Stimmt, beim PS3-Spiel war es sicher nicht diese Methode. Allerdings war es eine ausgereifte Physik-Engine und am Körper selbst wurden verschiedene 2D-Elemente verwendet die zusammen verknüpft waren. Da ich allerdings noch weit entfernt bin sowas zu schreiben, dachte ich mir, es sei einfacher mit vorgezeichneten Strichen vorzudefinieren. Einen Geschwindigkeitsvorteil erhoffe ich mir nur, wenn jemand dafür einen guten Lösungsansatz hätte. Alles einzeln abzuklappern wäre die primitivste Lösung.
Ansonsten müsste ich allen Bildern einzeln Striche und Körper zuweisen.


----------



## Marco13 (1. Nov 2011)

Ja... sorry, ich sehe jetzt nicht, wo man da irgendwas mit Strichzeichnungen gewinnbringend einsetzen könnte. Vielleicht hat ja jemand anderes eine Idee... Quaxli oder Apo oder so...!?


----------



## Quaxli (7. Nov 2011)

TimeIsTheKey hat gesagt.:


> ...Da ich allerdings noch weit entfernt bin sowas zu schreiben...

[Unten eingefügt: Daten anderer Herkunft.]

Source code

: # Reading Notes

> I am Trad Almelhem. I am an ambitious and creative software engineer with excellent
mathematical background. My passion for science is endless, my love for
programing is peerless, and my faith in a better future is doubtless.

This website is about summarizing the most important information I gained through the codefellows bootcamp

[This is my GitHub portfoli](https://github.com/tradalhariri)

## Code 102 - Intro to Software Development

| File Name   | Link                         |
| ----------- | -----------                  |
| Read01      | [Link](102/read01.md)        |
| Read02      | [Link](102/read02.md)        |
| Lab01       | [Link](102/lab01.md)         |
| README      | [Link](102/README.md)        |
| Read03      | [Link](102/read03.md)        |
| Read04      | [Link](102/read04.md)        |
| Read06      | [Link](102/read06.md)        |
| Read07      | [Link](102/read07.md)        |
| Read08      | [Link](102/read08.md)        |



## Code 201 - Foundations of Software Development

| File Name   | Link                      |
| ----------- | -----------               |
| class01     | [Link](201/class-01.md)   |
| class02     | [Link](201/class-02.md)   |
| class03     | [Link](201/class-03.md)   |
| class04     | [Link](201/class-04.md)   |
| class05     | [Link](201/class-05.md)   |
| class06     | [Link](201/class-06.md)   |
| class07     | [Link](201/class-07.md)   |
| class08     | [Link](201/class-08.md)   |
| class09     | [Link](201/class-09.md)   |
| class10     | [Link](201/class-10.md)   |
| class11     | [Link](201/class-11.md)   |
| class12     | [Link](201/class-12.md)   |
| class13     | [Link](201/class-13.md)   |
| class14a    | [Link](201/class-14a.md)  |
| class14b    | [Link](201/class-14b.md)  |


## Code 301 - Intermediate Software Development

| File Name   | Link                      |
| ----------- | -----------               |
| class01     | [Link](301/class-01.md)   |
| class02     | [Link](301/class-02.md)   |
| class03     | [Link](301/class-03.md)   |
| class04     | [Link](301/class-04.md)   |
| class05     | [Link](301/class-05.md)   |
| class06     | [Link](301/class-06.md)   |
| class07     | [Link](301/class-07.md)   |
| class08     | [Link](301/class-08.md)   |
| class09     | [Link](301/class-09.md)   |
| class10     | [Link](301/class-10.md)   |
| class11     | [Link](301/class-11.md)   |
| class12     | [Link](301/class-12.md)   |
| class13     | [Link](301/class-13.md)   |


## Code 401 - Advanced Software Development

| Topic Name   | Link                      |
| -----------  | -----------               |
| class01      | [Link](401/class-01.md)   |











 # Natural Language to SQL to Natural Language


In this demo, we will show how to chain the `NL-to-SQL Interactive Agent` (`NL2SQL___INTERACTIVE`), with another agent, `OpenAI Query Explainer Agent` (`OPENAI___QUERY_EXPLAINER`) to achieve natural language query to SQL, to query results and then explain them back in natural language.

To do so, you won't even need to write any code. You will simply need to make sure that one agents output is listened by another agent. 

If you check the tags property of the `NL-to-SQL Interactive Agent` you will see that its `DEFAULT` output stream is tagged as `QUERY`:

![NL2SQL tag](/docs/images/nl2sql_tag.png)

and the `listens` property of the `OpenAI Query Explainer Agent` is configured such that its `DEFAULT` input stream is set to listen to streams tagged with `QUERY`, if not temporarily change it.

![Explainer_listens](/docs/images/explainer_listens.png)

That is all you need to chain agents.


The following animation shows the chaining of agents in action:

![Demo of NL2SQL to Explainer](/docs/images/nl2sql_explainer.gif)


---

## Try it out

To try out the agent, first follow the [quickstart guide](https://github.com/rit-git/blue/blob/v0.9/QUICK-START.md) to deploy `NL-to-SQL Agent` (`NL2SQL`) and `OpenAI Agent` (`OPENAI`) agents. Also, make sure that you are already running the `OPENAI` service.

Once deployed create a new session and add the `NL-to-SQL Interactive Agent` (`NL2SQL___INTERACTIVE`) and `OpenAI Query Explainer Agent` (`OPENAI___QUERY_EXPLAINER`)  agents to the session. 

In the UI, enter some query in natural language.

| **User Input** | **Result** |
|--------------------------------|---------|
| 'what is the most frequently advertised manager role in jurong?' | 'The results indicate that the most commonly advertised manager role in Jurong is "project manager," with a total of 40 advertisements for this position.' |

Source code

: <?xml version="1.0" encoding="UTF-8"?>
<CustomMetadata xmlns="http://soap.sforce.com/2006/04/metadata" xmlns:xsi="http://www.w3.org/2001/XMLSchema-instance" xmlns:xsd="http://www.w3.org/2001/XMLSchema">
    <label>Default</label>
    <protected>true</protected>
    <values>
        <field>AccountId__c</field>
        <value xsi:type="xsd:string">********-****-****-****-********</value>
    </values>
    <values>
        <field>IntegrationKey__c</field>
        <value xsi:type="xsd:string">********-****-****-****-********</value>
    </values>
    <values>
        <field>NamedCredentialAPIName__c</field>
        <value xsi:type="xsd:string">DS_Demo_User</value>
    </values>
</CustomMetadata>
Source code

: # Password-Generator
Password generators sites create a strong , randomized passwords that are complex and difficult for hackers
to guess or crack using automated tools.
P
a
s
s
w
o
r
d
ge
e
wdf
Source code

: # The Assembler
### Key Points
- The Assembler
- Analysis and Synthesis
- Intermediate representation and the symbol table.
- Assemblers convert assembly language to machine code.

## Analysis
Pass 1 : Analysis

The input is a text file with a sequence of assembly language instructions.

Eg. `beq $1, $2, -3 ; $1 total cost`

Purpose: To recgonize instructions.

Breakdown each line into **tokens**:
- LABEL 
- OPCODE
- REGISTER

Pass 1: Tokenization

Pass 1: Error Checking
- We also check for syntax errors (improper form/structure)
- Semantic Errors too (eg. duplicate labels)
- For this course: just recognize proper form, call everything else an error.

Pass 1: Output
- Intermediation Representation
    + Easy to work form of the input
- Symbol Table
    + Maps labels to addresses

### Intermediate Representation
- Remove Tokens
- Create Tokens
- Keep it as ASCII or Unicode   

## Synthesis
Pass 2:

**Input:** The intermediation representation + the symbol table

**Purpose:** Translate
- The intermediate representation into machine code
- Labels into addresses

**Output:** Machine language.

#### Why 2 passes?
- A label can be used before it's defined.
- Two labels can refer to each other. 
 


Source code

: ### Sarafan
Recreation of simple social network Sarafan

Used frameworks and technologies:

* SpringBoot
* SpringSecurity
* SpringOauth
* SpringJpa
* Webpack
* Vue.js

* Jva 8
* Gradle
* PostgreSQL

Klingt für mich nach dem Schlüsselsatz und ist auf keinen Fall böse gemeint  
Ich würde zunächst mal ein normales kleines Spiel schreiben und nur die sichtbaren Grafiken/Sprites auf Kollision prüfen. Einfach zur Erfahrungssammlung. 

Die oben erklärte Vorgehensweise mit den Strichen ist mir auch neu. Hast Du da ggf. mal einen Link? Wenn ich einem Objekt/Sprite weitere Objekte/Sprites zuweisen wollte würde ich mir eine entsprechende Klasse schreiben, die mir das ganze verwaltet. Allerdings würde ich immer noch die Vordergrund-Grafiken abgleichen - aus den von Marco13 oben dargelegten Gründen.

Vielleicht könnte man sich etwas basteln, daß die Vordergrundgrafik in Striche "übersetzt", aber ob das performant und eindeutig ist? :bahnhof:

Vielleicht hat ja sonst jemand eine Idee?


----------



## Opi3 (8. Nov 2011)

Ich habe in as3 mal eine 'kleine' Physik-Engine geschrieben und könnte mir vorstellen,
das einfach jede Figur ein 'strichskelet' hat.
Zumindest bestanden in meiner Engine alle Körper nur aus strecken (kreise gab es nicht wie gesagt 'klein' )
Die Striche werden jetzt nicht 'Pixel für Pixel' auf Kollision geprüft sondern man rechtet sich einfach aus wo und ob sich zwei der strecken schneiden.

Das man die strecken nachher sieht war bestimmt nur eine Debugger-funktion.

^^Vermutung über Vermutung

Opi3


----------